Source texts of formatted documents

------------------------------------------------------------

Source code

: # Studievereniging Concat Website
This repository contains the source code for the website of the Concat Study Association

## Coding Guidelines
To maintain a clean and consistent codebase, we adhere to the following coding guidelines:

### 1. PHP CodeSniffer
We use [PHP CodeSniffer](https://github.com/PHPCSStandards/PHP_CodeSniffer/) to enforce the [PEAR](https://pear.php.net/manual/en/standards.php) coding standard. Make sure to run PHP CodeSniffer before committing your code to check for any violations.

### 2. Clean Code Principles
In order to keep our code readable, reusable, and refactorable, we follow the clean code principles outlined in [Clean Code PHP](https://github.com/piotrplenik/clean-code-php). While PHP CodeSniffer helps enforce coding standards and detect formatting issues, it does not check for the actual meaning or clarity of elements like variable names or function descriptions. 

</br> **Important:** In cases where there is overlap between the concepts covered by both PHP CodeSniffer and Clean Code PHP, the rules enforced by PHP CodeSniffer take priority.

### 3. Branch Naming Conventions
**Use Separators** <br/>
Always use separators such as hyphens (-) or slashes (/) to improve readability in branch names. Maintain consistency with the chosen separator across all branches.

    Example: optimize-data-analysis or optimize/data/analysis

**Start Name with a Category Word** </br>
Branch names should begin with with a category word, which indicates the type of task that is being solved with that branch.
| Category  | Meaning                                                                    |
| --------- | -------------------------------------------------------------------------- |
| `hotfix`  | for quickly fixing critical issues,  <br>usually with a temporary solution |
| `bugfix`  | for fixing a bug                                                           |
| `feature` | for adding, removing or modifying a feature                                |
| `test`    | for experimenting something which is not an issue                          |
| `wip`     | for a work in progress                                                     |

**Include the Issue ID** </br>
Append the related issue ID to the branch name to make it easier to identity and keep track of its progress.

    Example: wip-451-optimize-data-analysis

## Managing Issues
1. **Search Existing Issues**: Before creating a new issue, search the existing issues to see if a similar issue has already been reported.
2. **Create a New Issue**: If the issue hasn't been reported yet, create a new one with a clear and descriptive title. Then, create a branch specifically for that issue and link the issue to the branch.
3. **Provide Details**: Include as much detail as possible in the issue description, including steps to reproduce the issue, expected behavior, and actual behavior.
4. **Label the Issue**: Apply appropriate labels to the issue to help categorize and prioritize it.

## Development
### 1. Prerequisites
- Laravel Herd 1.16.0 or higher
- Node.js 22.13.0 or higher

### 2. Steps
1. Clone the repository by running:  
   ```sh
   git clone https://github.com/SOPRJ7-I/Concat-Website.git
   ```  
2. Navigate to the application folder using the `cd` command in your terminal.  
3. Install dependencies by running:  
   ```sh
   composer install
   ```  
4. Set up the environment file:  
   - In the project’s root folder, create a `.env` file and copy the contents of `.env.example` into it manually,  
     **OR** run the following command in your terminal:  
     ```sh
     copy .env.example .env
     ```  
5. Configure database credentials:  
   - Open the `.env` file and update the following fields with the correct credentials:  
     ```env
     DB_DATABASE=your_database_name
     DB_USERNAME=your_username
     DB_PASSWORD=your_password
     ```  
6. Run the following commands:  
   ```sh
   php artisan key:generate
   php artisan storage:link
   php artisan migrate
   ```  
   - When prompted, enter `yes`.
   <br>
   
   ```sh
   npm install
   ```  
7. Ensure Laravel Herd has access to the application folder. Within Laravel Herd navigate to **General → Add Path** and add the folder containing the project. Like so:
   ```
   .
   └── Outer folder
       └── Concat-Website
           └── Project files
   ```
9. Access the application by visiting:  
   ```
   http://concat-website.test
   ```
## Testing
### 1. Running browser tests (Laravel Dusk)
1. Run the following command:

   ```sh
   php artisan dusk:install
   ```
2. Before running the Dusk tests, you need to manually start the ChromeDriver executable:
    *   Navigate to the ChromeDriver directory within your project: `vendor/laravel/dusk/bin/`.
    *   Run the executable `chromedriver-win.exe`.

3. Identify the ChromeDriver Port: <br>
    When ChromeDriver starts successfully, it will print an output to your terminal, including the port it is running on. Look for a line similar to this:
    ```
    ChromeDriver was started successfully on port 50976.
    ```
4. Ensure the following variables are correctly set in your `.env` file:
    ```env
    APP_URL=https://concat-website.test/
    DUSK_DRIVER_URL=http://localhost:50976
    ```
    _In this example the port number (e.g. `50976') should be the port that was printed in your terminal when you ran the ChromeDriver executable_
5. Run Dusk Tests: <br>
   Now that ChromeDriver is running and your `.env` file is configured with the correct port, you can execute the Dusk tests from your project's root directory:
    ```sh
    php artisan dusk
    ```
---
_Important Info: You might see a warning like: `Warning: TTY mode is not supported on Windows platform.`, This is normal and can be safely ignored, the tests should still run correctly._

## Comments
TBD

------------------------------------------------------------

(About this exercise): The entries are to be transcribed exactly, each line in full.

(Solution for this problem):
Source code

: # Studievereniging Concat Website
This repository contains the source code for the website of the Concat Study Association

## Coding Guidelines
To maintain a clean and consistent codebase, we adhere to the following coding guidelines:

### 1. PHP CodeSniffer
We use [PHP CodeSniffer](https://github.com/PHPCSStandards/PHP_CodeSniffer/) to enforce the [PEAR](https://pear.php.net/manual/en/standards.php) coding standard. Make sure to run PHP CodeSniffer before committing your code to check for any violations.

### 2. Clean Code Principles
In order to keep our code readable, reusable, and refactorable, we follow the clean code principles outlined in [Clean Code PHP](https://github.com/piotrplenik/clean-code-php). While PHP CodeSniffer helps enforce coding standards and detect formatting issues, it does not check for the actual meaning or clarity of elements like variable names or function descriptions. 

</br> **Important:** In cases where there is overlap between the concepts covered by both PHP CodeSniffer and Clean Code PHP, the rules enforced by PHP CodeSniffer take priority.

### 3. Branch Naming Conventions
**Use Separators** <br/>
Always use separators such as hyphens (-) or slashes (/) to improve readability in branch names. Maintain consistency with the chosen separator across all branches.

    Example: optimize-data-analysis or optimize/data/analysis

**Start Name with a Category Word** </br>
Branch names should begin with with a category word, which indicates the type of task that is being solved with that branch.
| Category  | Meaning                                                                    |
| --------- | -------------------------------------------------------------------------- |
| `hotfix`  | for quickly fixing critical issues,  <br>usually with a temporary solution |
| `bugfix`  | for fixing a bug                                                           |
| `feature` | for adding, removing or modifying a feature                                |
| `test`    | for experimenting something which is not an issue                          |
| `wip`     | for a work in progress                                                     |

**Include the Issue ID** </br>
Append the related issue ID to the branch name to make it easier to identity and keep track of its progress.

    Example: wip-451-optimize-data-analysis

## Managing Issues
1. **Search Existing Issues**: Before creating a new issue, search the existing issues to see if a similar issue has already been reported.
2. **Create a New Issue**: If the issue hasn't been reported yet, create a new one with a clear and descriptive title. Then, create a branch specifically for that issue and link the issue to the branch.
3. **Provide Details**: Include as much detail as possible in the issue description, including steps to reproduce the issue, expected behavior, and actual behavior.
4. **Label the Issue**: Apply appropriate labels to the issue to help categorize and prioritize it.

## Development
### 1. Prerequisites
- Laravel Herd 1.16.0 or higher
- Node.js 22.13.0 or higher

### 2. Steps
1. Clone the repository by running:  
   ```sh
   git clone https://github.com/SOPRJ7-I/Concat-Website.git
   ```  
2. Navigate to the application folder using the `cd` command in your terminal.  
3. Install dependencies by running:  
   ```sh
   composer install
   ```  
4. Set up the environment file:  
   - In the project’s root folder, create a `.env` file and copy the contents of `.env.example` into it manually,  
     **OR** run the following command in your terminal:  
     ```sh
     copy .env.example .env
     ```  
5. Configure database credentials:  
   - Open the `.env` file and update the following fields with the correct credentials:  
     ```env
     DB_DATABASE=your_database_name
     DB_USERNAME=your_username
     DB_PASSWORD=your_password
     ```  
6. Run the following commands:  
   ```sh
   php artisan key:generate
   php artisan storage:link
   php artisan migrate
   ```  
   - When prompted, enter `yes`.
   <br>
   
   ```sh
   npm install
   ```  
7. Ensure Laravel Herd has access to the application folder. Within Laravel Herd navigate to **General → Add Path** and add the folder containing the project. Like so:
   ```
   .
   └── Outer folder
       └── Concat-Website
           └── Project files
   ```
9. Access the application by visiting:  
   ```
   http://concat-website.test
   ```
## Testing
### 1. Running browser tests (Laravel Dusk)
1. Run the following command:

   ```sh
   php artisan dusk:install
   ```
2. Before running the Dusk tests, you need to manually start the ChromeDriver executable:
    *   Navigate to the ChromeDriver directory within your project: `vendor/laravel/dusk/bin/`.
    *   Run the executable `chromedriver-win.exe`.

3. Identify the ChromeDriver Port: <br>
    When ChromeDriver starts successfully, it will print an output to your terminal, including the port it is running on. Look for a line similar to this:
    ```
    ChromeDriver was started successfully on port 50976.
    ```
4. Ensure the following variables are correctly set in your `.env` file:
    ```env
    APP_URL=https://concat-website.test/
    DUSK_DRIVER_URL=http://localhost:50976
    ```
    _In this example the port number (e.g. `50976') should be the port that was printed in your terminal when you ran the ChromeDriver executable_
5. Run Dusk Tests: <br>
   Now that ChromeDriver is running and your `.env` file is configured with the correct port, you can execute the Dusk tests from your project's root directory:
    ```sh
    php artisan dusk
    ```
---
_Important Info: You might see a warning like: `Warning: TTY mode is not supported on Windows platform.`, This is normal and can be safely ignored, the tests should still run correctly._

## Comments
TBD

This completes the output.